Like Romney, I expected that once my seventy-plus mother arrived in the ER by ambulance and was announced as a heart attack patient, things would move quickly from there.
I was wrong.
Mom was put on a gurney, hooked up to an IV, and wheeled into an open area behind a curtain.
Where she lay. And lay.
I stopped every person I saw in scrubs. “Excuse me. My mother is having a heart attack. Is anyone going to see her soon?”
“I’ll talk to the attending. But we’re very busy tonight. There have been a few gunshot victims brought in.”
“She’s having a heart attack.”
“I’ll see if I can get someone over here.”
After about an hour of this, I started getting even more nervous and scared. I knew people suffering a heart attack had a very small window – less than two hours – to get treatment before too much heart muscle was lost. My mother was approaching the two-hour window.
I went to the desk and asked if they could get a doctor over to see my mother, who was having a heart attack, right away. The guy at the desk – whether he was a nurse or an intern, I do not know – made some crack about my mother and sex. I can’t recall the specific nature of the crack, but he may have insinuated that Mom suffered her heart attack during sex.
Whatever he said was enough to make Polite Carolyn recede into the darkness. I was not about to let my mother die on a gurney in the ER. I went off. I blacked out. I can’t remember what I said, but it involved lots of cursing, screaming, and threats that centered around the fact that I practice law for a living.
Mitt Romney said people who are having a heart attack are rushed to the ER and get treated right away, even if they don’t have insurance.
My mother was rushed to the ER in an ambulance. She had gold standard health insurance – a Blue Cross/Blue Shield plan that paid for everything, without a co-pay. Her insurance was the equivalent of getting sick while being named Mitt Romney.
Yet I am convinced that she never would have been seen with the urgency her condition demanded if I had not been there with her and caused a scene.
I embarrassed my mother. “You didn’t have to act like that,” she said.
“Mom, they were ignoring you.” I felt like, just as they had with me when I was in college, the ER staff assumed my mother was just another indigent black lady, someone they could get to after the fiftyeleventh gunshot victim.
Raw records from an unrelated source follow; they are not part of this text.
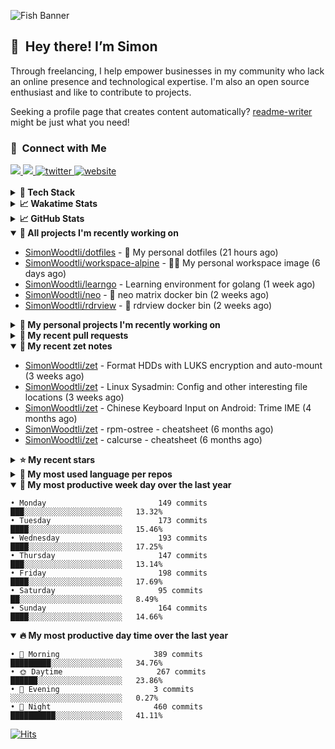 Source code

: ![Fish Banner](assets/fish.webp)

## 👋 &nbsp;Hey there! I’m Simon

Through freelancing, I help empower businesses in my community who lack
an online presence and technological expertise. I'm also an open source
enthusiast and like to contribute to projects.

Seeking a profile page that creates content automatically?
[readme-writer] might be just what you need!

### 🤝 &nbsp;Connect with Me

<div align="left">
<a href="https://linkedin.com/in/simonwoodtli" target="_blank">
<img src="https://img.shields.io/badge/linkedin-1E77B5?style=for-the-badge&logo=linkedin&logoColor=white alt=linkedin" />
</a>
<a href="https://github.com/simonwoodtli" target="_blank">
<img src="https://img.shields.io/badge/github-24292E?style=for-the-badge&logo=github&logoColor=white alt=github" />
</a>
<a href="https://twitter.com/simonwoodtlidev" target="_blank">
<img src="https://img.shields.io/badge/twitter-26a7de?style=for-the-badge&logo=twitter&logoColor=white" alt="twitter"/>
</a>
<a href="https://simonwoodtli.com" target="_blank">
<img src="https://img.shields.io/badge/website-E2925F?style=for-the-badge&logo=google-chrome&logoColor=white" alt="website"/>
</a>
</div>
<br/>


<details>
  <summary><b>🧰 Tech Stack</b></summary>
  <div align="center">
  <a href="https://skillicons.dev" target="_blank">
  <img src="https://skillicons.dev/icons?i=js,html,css,bash,python,go,postgresql,docker,vim,linux" alt="JavaScript, HTML, CSS, Bash, Python, Go, PostgreSQL, Docker, Vim,
  Linux">
  </a>
  </div>
</details>

<details>
  <summary><b>📈 Wakatime Stats</b></summary>
  <p align="center"><a href="https://wakatime.com/@SimonWoodtli">
  <img align="center" width="400" height="300" src="https://wakatime.com/share/@SimonWoodtli/7761bcef-e104-47d9-912a-dfd6bf08868b.svg" />
  </a>
  <a href="https://wakatime.com/@SimonWoodtli">
  <img align="center" width="400" height="300" src="https://wakatime.com/share/@SimonWoodtli/341953df-6a40-47b7-8220-ace4eabe0a17.svg" />
  </a></p>

  <h4><b>💬 I've been working with the following languages over the last 7 days</b></h4>

```
• GDScript3                      12 hrs 26 mins                 ████████████░░░░░░░░░░░░░   49.72%
• Bash                           6 hrs 56 mins                  ███████░░░░░░░░░░░░░░░░░░   27.71%
• MySQL                          1 hr 38 mins                   ██░░░░░░░░░░░░░░░░░░░░░░░   6.57%
• Ezhil                          1 hr 10 mins                   █░░░░░░░░░░░░░░░░░░░░░░░░   4.69%
• YAML                           49 mins                        █░░░░░░░░░░░░░░░░░░░░░░░░   3.32%
• TSQL                           48 mins                        █░░░░░░░░░░░░░░░░░░░░░░░░   3.25%
• Markdown                       43 mins                        █░░░░░░░░░░░░░░░░░░░░░░░░   2.91%
• log                            7 mins                         ░░░░░░░░░░░░░░░░░░░░░░░░░   0.49%
• JSON                           7 mins                         ░░░░░░░░░░░░░░░░░░░░░░░░░   0.48%
• ActionScript 3                 3 mins                         ░░░░░░░░░░░░░░░░░░░░░░░░░   0.24%
• Objective-C                    3 mins                         ░░░░░░░░░░░░░░░░░░░░░░░░░   0.2%
• conf                           2 mins                         ░░░░░░░░░░░░░░░░░░░░░░░░░   0.19%
• desktop                        1 min                          ░░░░░░░░░░░░░░░░░░░░░░░░░   0.12%
• Vim Script                     1 min                          ░░░░░░░░░░░░░░░░░░░░░░░░░   0.1%
```

  <h4>👷 I've been working on the following projects over the last 7 days</h4>

```
• dotfiles                       10 hrs 32 mins                 ███████████░░░░░░░░░░░░░░   42.12%
• Private                        9 hrs 7 mins                   █████████░░░░░░░░░░░░░░░░   36.45%
• Unknown Project                3 hrs 40 mins                  ████░░░░░░░░░░░░░░░░░░░░░   14.68%
• workspace-alpine               1 hr 22 mins                   █░░░░░░░░░░░░░░░░░░░░░░░░   5.53%
• zet                            10 mins                        ░░░░░░░░░░░░░░░░░░░░░░░░░   0.7%
• cloud-os                       7 mins                         ░░░░░░░░░░░░░░░░░░░░░░░░░   0.53%
```

  <h4><b>🛠️ I've been working with the following editors over the last 7 days</b></h4>

```
• Vim                            25 hrs 1 min                   █████████████████████████   100%
```

  <h4><b>💻 I've been working with the following operating systems over the last 7 days</b></h4>

```
• Linux                          25 hrs 1 min                   █████████████████████████   100%
```

</details>

<details>
  <summary><b>📈 GitHub Stats</b></summary>
  <div align="center">
  <a href="https://github.com/anuraghazra/github-readme-stats"> 
  <img src="https://github-readme-stats.vercel.app/api?username=simonwoodtli&theme=onedark&show_icons=true&hide_rank=true&custom_title=Stats&count_private=true&hide_border=true&hide=issues&line_height=24&bg_color=0d1117" alt="Github Stats">
  <img src="https://github-readme-stats.vercel.app/api/top-langs/?username=simonwoodtli&layout=compact&theme=onedark&count_private=true&hide_border=true&bg_color=0d1117" alt="Top Langs">
  </a>
  </div>
</details>

<details open="">
  <summary><b>👷 All projects I'm recently working on</b></summary>

* [SimonWoodtli/dotfiles](https://github.com/SimonWoodtli/dotfiles) - 🏡 My personal dotfiles (21 hours ago)
* [SimonWoodtli/workspace-alpine](https://github.com/SimonWoodtli/workspace-alpine) - 🤖🐳 My personal workspace image (6 days ago)
* [SimonWoodtli/learngo](https://github.com/SimonWoodtli/learngo) - Learning environment for golang (1 week ago)
* [SimonWoodtli/neo](https://github.com/SimonWoodtli/neo) - 🐋 neo matrix docker bin (2 weeks ago)
* [SimonWoodtli/rdrview](https://github.com/SimonWoodtli/rdrview) - 🐋 rdrview docker bin (2 weeks ago)

</details>
<details>
  <summary><b>🌱 My personal projects I'm recently working on</b></summary>

* [SimonWoodtli/dotfiles](https://github.com/SimonWoodtli/dotfiles) - 🏡 My personal dotfiles (21 hours ago)
* [SimonWoodtli/workspace-alpine](https://github.com/SimonWoodtli/workspace-alpine) - 🤖🐳 My personal workspace image (6 days ago)
* [SimonWoodtli/learngo](https://github.com/SimonWoodtli/learngo) - Learning environment for golang (1 week ago)
* [SimonWoodtli/neo](https://github.com/SimonWoodtli/neo) - 🐋 neo matrix docker bin (2 weeks ago)
* [SimonWoodtli/rdrview](https://github.com/SimonWoodtli/rdrview) - 🐋 rdrview docker bin (2 weeks ago)

</details>
<details>
  <summary><b>🔨 My recent pull requests</b></summary>

* [feat: add wireguard-generate-keys script](https://github.com/SimonWoodtli/dotfiles-old/pull/14) on [SimonWoodtli/dotfiles-old](https://github.com/SimonWoodtli/dotfiles-old) (12 months ago)
* [feat: add video-to-gif script](https://github.com/SimonWoodtli/dotfiles-old/pull/13) on [SimonWoodtli/dotfiles-old](https://github.com/SimonWoodtli/dotfiles-old) (12 months ago)
* [feat: add spoof-mac-linux script](https://github.com/SimonWoodtli/dotfiles-old/pull/12) on [SimonWoodtli/dotfiles-old](https://github.com/SimonWoodtli/dotfiles-old) (12 months ago)
* [feat: add sp-tmux script](https://github.com/SimonWoodtli/dotfiles-old/pull/11) on [SimonWoodtli/dotfiles-old](https://github.com/SimonWoodtli/dotfiles-old) (13 months ago)
* [feat: add sp script](https://github.com/SimonWoodtli/dotfiles-old/pull/10) on [SimonWoodtli/dotfiles-old](https://github.com/SimonWoodtli/dotfiles-old) (13 months ago)

</details>
<details open="">
  <summary><b>📝 My recent zet notes</b></summary>

* [SimonWoodtli/zet](https://github.com/SimonWoodtli/zet/tree/5c90053d8e9e429e7f6f68f557c97d080eaeb3b2/20230908235916) - Format HDDs with LUKS encryption and auto-mount (3 weeks ago)
* [SimonWoodtli/zet](https://github.com/SimonWoodtli/zet/tree/f4e6f009cb8f8ff44e9646977125d87dd8f845f9/20230908235236) - Linux Sysadmin: Config and other interesting file locations (3 weeks ago)
* [SimonWoodtli/zet](https://github.com/SimonWoodtli/zet/tree/d442487a83af583abd23719912a1c1f7496cff33/20230620172505) - Chinese Keyboard Input on Android: Trime IME (4 months ago)
* [SimonWoodtli/zet](https://github.com/SimonWoodtli/zet/tree/3d9625f8bc632c595fa8b28b6f6f09026dd9eec2/20230418171555) - rpm-ostree - cheatsheet (6 months ago)
* [SimonWoodtli/zet](https://github.com/SimonWoodtli/zet/tree/ac39e3c3413746ceaca835b27435b1307b8ece5a/20230405141750) - calcurse - cheatsheet (6 months ago)

</details>
<details>
  <summary><b>⭐ My recent stars</b></summary>

* [NetworkBlockDevice/nbd](https://github.com/NetworkBlockDevice/nbd) - Network Block Device (1 week ago)
* [SpotX-CLI/SpotX-Linux](https://github.com/SpotX-CLI/SpotX-Linux) - Spotify Ad blocker based on SpotX for Linux (2 weeks ago)
* [webmin/webmin](https://github.com/webmin/webmin) - Powerful and flexible web-based server management control panel (2 weeks ago)
* [rustdesk/rustdesk](https://github.com/rustdesk/rustdesk) - An open-source remote desktop, and alternative to TeamViewer. (5 months ago)
* [essembeh/gnome-extensions-cli](https://github.com/essembeh/gnome-extensions-cli) - Command line tool to manage your Gnome Shell extensions (5 months ago)

</details>
<details>
  <summary><b>💬 My most used language per repos</b></summary>

```
• Shell                          15 repos                       █████████████████░░░░░░░░   68.18%
• Dockerfile                     1 repo                         █░░░░░░░░░░░░░░░░░░░░░░░░   4.55%
• JavaScript                     1 repo                         █░░░░░░░░░░░░░░░░░░░░░░░░   4.55%
• CSS                            3 repos                        ███░░░░░░░░░░░░░░░░░░░░░░   13.64%
• Nix                            1 repo                         █░░░░░░░░░░░░░░░░░░░░░░░░   4.55%
• HTML                           1 repo                         █░░░░░░░░░░░░░░░░░░░░░░░░   4.55%
```

</details>
<details open="">
  <summary><b>📆 My most productive week day over the last year</b></summary>

```
• Monday                         149 commits                    ███░░░░░░░░░░░░░░░░░░░░░░   13.32%
• Tuesday                        173 commits                    ████░░░░░░░░░░░░░░░░░░░░░   15.46%
• Wednesday                      193 commits                    ████░░░░░░░░░░░░░░░░░░░░░   17.25%
• Thursday                       147 commits                    ███░░░░░░░░░░░░░░░░░░░░░░   13.14%
• Friday                         198 commits                    ████░░░░░░░░░░░░░░░░░░░░░   17.69%
• Saturday                       95 commits                     ██░░░░░░░░░░░░░░░░░░░░░░░   8.49%
• Sunday                         164 commits                    ████░░░░░░░░░░░░░░░░░░░░░   14.66%
```

</details>
<details open="">
  <summary><b>🔥 My most productive day time over the last year</b></summary>

```
• 🌅 Morning                     389 commits                    █████████░░░░░░░░░░░░░░░░   34.76%
• 🌞 Daytime                     267 commits                    ██████░░░░░░░░░░░░░░░░░░░   23.86%
• 🌇 Evening                     3 commits                      ░░░░░░░░░░░░░░░░░░░░░░░░░   0.27%
• 🌃 Night                       460 commits                    ██████████░░░░░░░░░░░░░░░   41.11%
```

</details>

[![Hits](https://hits.seeyoufarm.com/api/count/incr/badge.svg?url=https%3A%2F%2Fgithub.com%2Fsimonwoodtli&count_bg=%23689D6A&title_bg=%23282828&icon=&icon_color=%23E7E7E7&title=views+%28today+%2F+total%29&edge_flat=false)](https://hits.seeyoufarm.com)

[readme-writer]: <https://github.com/SimonWoodtli/readme-writer>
This time, I knew better than to sit back and assume my mother’s case would be treated as the emergency it was.
Once the attending came over, things did move quickly. Suddenly, I was being given papers to sign authorizing them to take her up to the catherization lab, where they would confirm whether or not my mother’s arteries were blocked and, if so, insert stents to open them back up.
My mother survived that night, and lived for another five years, until she died from heart disease in 2009. I don’t think Mitt Romney knows that situations like mine and my mother’s are unfortunately all too common – and we are the people with insurance. I’ve heard worse stories from relatives who lacked insurance. When you arrive in the ER and are uninsured, unless your head or chest has been blown open by a bullet, you are given the bare minimum treatment and dismissed – yes, in some cases, to die at home.
Arguments about the cost implications of ER care – and Romney’s own past acknowledgment of those costs – have been made elsewhere. I wanted to focus, not on the cost, but on the quality of ER care. If you arrive in a trauma center and you are not dead or damn near dead, your chances of getting seen quickly are as good as your chances of winning the Lotto. Someone should explain this to Romney before he repeats his claim that people don’t die in their apartments due to lack of health insurance. The uninsured don’t always die at home. Sometimes, they die in the ER, waiting to be seen.